---------- Input
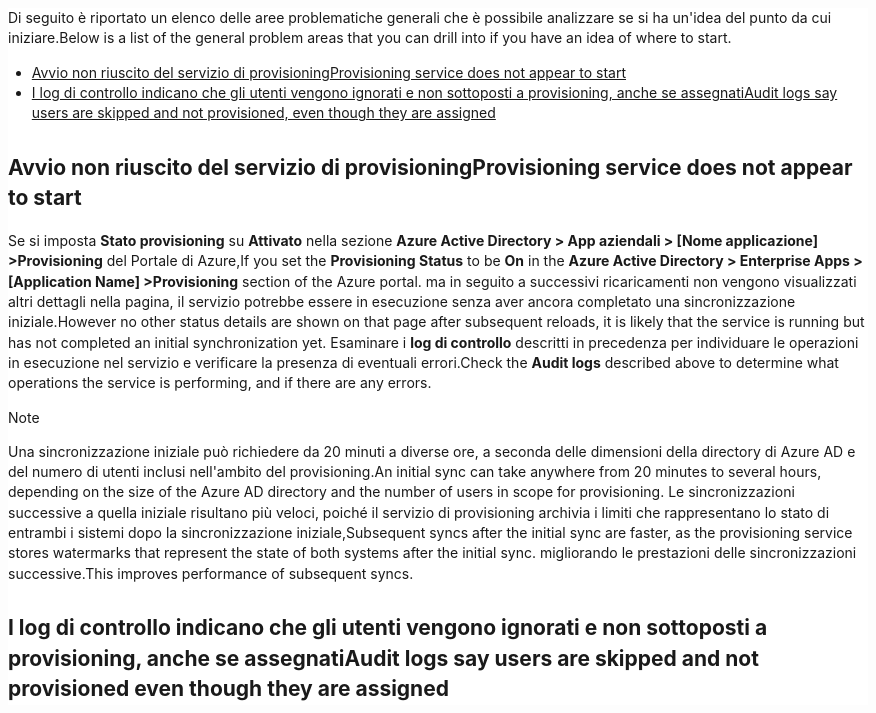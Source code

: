 <span data-ttu-id="81941-121">Di seguito è riportato un elenco delle aree problematiche generali che è possibile analizzare se si ha un'idea del punto da cui iniziare.</span><span class="sxs-lookup"><span data-stu-id="81941-121">Below is a list of the general problem areas that you can drill into if you have an idea of where to start.</span></span>

* [<span data-ttu-id="81941-122">Avvio non riuscito del servizio di provisioning</span><span class="sxs-lookup"><span data-stu-id="81941-122">Provisioning service does not appear to start</span></span>](#provisioning-service-does-not-appear-to-start)
* [<span data-ttu-id="81941-123">I log di controllo indicano che gli utenti vengono ignorati e non sottoposti a provisioning, anche se assegnati</span><span class="sxs-lookup"><span data-stu-id="81941-123">Audit logs say users are skipped and not provisioned, even though they are assigned</span></span>](#audit-logs-say-users-are-skipped-and-not-provisioned-even-though-they-are-assigned)

## <a name="provisioning-service-does-not-appear-to-start"></a><span data-ttu-id="81941-124">Avvio non riuscito del servizio di provisioning</span><span class="sxs-lookup"><span data-stu-id="81941-124">Provisioning service does not appear to start</span></span>

<span data-ttu-id="81941-125">Se si imposta **Stato provisioning** su **Attivato** nella sezione **Azure Active Directory &gt; App aziendali &gt; \[Nome applicazione\] &gt;Provisioning** del Portale di Azure,</span><span class="sxs-lookup"><span data-stu-id="81941-125">If you set the **Provisioning Status** to be **On** in the **Azure Active Directory &gt; Enterprise Apps &gt; \[Application Name\] &gt;Provisioning** section of the Azure portal.</span></span> <span data-ttu-id="81941-126">ma in seguito a successivi ricaricamenti non vengono visualizzati altri dettagli nella pagina, il servizio potrebbe essere in esecuzione senza aver ancora completato una sincronizzazione iniziale.</span><span class="sxs-lookup"><span data-stu-id="81941-126">However no other status details are shown on that page after subsequent reloads, it is likely that the service is running but has not completed an initial synchronization yet.</span></span> <span data-ttu-id="81941-127">Esaminare i **log di controllo** descritti in precedenza per individuare le operazioni in esecuzione nel servizio e verificare la presenza di eventuali errori.</span><span class="sxs-lookup"><span data-stu-id="81941-127">Check the **Audit logs** described above to determine what operations the service is performing, and if there are any errors.</span></span>

>[!NOTE]
><span data-ttu-id="81941-128">Una sincronizzazione iniziale può richiedere da 20 minuti a diverse ore, a seconda delle dimensioni della directory di Azure AD e del numero di utenti inclusi nell'ambito del provisioning.</span><span class="sxs-lookup"><span data-stu-id="81941-128">An initial sync can take anywhere from 20 minutes to several hours, depending on the size of the Azure AD directory and the number of users in scope for provisioning.</span></span> <span data-ttu-id="81941-129">Le sincronizzazioni successive a quella iniziale risultano più veloci, poiché il servizio di provisioning archivia i limiti che rappresentano lo stato di entrambi i sistemi dopo la sincronizzazione iniziale,</span><span class="sxs-lookup"><span data-stu-id="81941-129">Subsequent syncs after the initial sync are faster, as the provisioning service stores watermarks that represent the state of both systems after the initial sync.</span></span> <span data-ttu-id="81941-130">migliorando le prestazioni delle sincronizzazioni successive.</span><span class="sxs-lookup"><span data-stu-id="81941-130">This improves performance of subsequent syncs.</span></span>
>
>

## <a name="audit-logs-say-users-are-skipped-and-not-provisioned-even-though-they-are-assigned"></a><span data-ttu-id="81941-131">I log di controllo indicano che gli utenti vengono ignorati e non sottoposti a provisioning, anche se assegnati</span><span class="sxs-lookup"><span data-stu-id="81941-131">Audit logs say users are skipped and not provisioned even though they are assigned</span></span>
--------------------
• [Work item]: Please repeat all of the entries above word for word, but drop any pictures.

• [Written solution]:
Source code

: <span data-ttu-id="81941-121">Di seguito è riportato un elenco delle aree problematiche generali che è possibile analizzare se si ha un'idea del punto da cui iniziare.</span><span class="sxs-lookup"><span data-stu-id="81941-121">Below is a list of the general problem areas that you can drill into if you have an idea of where to start.</span></span>

* [<span data-ttu-id="81941-122">Avvio non riuscito del servizio di provisioning</span><span class="sxs-lookup"><span data-stu-id="81941-122">Provisioning service does not appear to start</span></span>](#provisioning-service-does-not-appear-to-start)
* [<span data-ttu-id="81941-123">I log di controllo indicano che gli utenti vengono ignorati e non sottoposti a provisioning, anche se assegnati</span><span class="sxs-lookup"><span data-stu-id="81941-123">Audit logs say users are skipped and not provisioned, even though they are assigned</span></span>](#audit-logs-say-users-are-skipped-and-not-provisioned-even-though-they-are-assigned)

## <a name="provisioning-service-does-not-appear-to-start"></a><span data-ttu-id="81941-124">Avvio non riuscito del servizio di provisioning</span><span class="sxs-lookup"><span data-stu-id="81941-124">Provisioning service does not appear to start</span></span>

<span data-ttu-id="81941-125">Se si imposta **Stato provisioning** su **Attivato** nella sezione **Azure Active Directory &gt; App aziendali &gt; \[Nome applicazione\] &gt;Provisioning** del Portale di Azure,</span><span class="sxs-lookup"><span data-stu-id="81941-125">If you set the **Provisioning Status** to be **On** in the **Azure Active Directory &gt; Enterprise Apps &gt; \[Application Name\] &gt;Provisioning** section of the Azure portal.</span></span> <span data-ttu-id="81941-126">ma in seguito a successivi ricaricamenti non vengono visualizzati altri dettagli nella pagina, il servizio potrebbe essere in esecuzione senza aver ancora completato una sincronizzazione iniziale.</span><span class="sxs-lookup"><span data-stu-id="81941-126">However no other status details are shown on that page after subsequent reloads, it is likely that the service is running but has not completed an initial synchronization yet.</span></span> <span data-ttu-id="81941-127">Esaminare i **log di controllo** descritti in precedenza per individuare le operazioni in esecuzione nel servizio e verificare la presenza di eventuali errori.</span><span class="sxs-lookup"><span data-stu-id="81941-127">Check the **Audit logs** described above to determine what operations the service is performing, and if there are any errors.</span></span>

>[!NOTE]
><span data-ttu-id="81941-128">Una sincronizzazione iniziale può richiedere da 20 minuti a diverse ore, a seconda delle dimensioni della directory di Azure AD e del numero di utenti inclusi nell'ambito del provisioning.</span><span class="sxs-lookup"><span data-stu-id="81941-128">An initial sync can take anywhere from 20 minutes to several hours, depending on the size of the Azure AD directory and the number of users in scope for provisioning.</span></span> <span data-ttu-id="81941-129">Le sincronizzazioni successive a quella iniziale risultano più veloci, poiché il servizio di provisioning archivia i limiti che rappresentano lo stato di entrambi i sistemi dopo la sincronizzazione iniziale,</span><span class="sxs-lookup"><span data-stu-id="81941-129">Subsequent syncs after the initial sync are faster, as the provisioning service stores watermarks that represent the state of both systems after the initial sync.</span></span> <span data-ttu-id="81941-130">migliorando le prestazioni delle sincronizzazioni successive.</span><span class="sxs-lookup"><span data-stu-id="81941-130">This improves performance of subsequent syncs.</span></span>
>
>

## <a name="audit-logs-say-users-are-skipped-and-not-provisioned-even-though-they-are-assigned"></a><span data-ttu-id="81941-131">I log di controllo indicano che gli utenti vengono ignorati e non sottoposti a provisioning, anche se assegnati</span><span class="sxs-lookup"><span data-stu-id="81941-131">Audit logs say users are skipped and not provisioned even though they are assigned</span></span>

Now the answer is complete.